*** Material provided ***
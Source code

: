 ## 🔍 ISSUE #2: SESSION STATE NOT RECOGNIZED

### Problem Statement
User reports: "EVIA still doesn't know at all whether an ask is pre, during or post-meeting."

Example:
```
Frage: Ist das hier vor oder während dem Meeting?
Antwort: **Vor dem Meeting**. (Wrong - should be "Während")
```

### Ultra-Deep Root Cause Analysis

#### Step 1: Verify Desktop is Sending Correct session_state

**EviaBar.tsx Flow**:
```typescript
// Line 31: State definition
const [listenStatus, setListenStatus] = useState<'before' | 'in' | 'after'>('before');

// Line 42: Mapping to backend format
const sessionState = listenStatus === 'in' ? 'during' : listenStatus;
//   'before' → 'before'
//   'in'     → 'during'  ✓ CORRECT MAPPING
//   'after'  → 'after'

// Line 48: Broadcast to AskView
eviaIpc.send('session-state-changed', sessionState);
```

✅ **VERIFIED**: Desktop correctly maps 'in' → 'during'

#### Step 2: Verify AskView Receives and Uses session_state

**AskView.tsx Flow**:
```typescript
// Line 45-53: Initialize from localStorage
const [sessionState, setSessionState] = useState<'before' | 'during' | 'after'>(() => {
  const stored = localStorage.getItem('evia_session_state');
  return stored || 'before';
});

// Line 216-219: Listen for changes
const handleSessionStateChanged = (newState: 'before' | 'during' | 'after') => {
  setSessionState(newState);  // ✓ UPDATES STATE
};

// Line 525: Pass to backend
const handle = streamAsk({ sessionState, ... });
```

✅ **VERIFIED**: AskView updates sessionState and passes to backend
***
*** Material provided ***
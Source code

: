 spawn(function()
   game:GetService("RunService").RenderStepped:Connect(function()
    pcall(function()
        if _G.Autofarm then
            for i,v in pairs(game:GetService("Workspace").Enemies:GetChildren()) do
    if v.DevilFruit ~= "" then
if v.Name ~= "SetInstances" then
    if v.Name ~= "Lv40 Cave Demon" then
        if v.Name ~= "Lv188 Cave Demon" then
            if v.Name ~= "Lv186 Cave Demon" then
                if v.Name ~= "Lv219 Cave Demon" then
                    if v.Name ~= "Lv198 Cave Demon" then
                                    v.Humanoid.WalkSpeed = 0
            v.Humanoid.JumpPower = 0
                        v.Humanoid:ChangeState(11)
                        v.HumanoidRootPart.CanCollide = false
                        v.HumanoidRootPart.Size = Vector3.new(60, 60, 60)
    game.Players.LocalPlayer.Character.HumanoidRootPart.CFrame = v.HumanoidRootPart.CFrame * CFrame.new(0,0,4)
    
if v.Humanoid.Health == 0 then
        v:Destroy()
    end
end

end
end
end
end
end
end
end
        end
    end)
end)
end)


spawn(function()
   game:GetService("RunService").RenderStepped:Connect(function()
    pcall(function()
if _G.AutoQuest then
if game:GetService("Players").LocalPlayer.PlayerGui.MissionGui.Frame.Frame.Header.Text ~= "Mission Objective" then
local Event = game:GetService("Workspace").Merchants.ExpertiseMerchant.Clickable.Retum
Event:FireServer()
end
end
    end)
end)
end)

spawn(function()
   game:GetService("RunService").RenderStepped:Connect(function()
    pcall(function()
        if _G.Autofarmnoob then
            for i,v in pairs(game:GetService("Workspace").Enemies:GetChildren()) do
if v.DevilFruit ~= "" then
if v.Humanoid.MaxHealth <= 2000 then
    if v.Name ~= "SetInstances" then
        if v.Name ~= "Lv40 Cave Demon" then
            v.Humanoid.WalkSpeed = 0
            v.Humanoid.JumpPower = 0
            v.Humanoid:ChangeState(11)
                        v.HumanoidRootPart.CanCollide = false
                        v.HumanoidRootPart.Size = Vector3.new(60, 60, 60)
***
*** Material provided ***
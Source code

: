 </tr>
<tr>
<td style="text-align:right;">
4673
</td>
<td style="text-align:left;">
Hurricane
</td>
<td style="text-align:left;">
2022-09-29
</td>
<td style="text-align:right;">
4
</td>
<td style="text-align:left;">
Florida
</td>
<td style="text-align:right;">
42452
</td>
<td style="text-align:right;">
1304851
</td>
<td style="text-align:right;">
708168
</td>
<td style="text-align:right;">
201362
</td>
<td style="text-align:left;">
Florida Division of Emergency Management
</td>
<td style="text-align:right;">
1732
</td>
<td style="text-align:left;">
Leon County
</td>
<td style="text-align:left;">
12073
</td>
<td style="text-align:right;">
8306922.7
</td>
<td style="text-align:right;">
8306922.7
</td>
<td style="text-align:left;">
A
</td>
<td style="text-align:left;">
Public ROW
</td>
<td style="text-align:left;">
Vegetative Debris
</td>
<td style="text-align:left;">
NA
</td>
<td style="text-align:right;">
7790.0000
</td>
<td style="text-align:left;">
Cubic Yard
***
About this task:
Search the material for the word "const". Each line where it is found must be copied.

Result of this exercise:
const [listenStatus, setListenStatus] = useState<'before' | 'in' | 'after'>('before');
const sessionState = listenStatus === 'in' ? 'during' : listenStatus;
const [sessionState, setSessionState] = useState<'before' | 'during' | 'after'>(() => {
  const stored = localStorage.getItem('evia_session_state');
const handleSessionStateChanged = (newState: 'before' | 'during' | 'after') => {
const handle = streamAsk({ sessionState, ... });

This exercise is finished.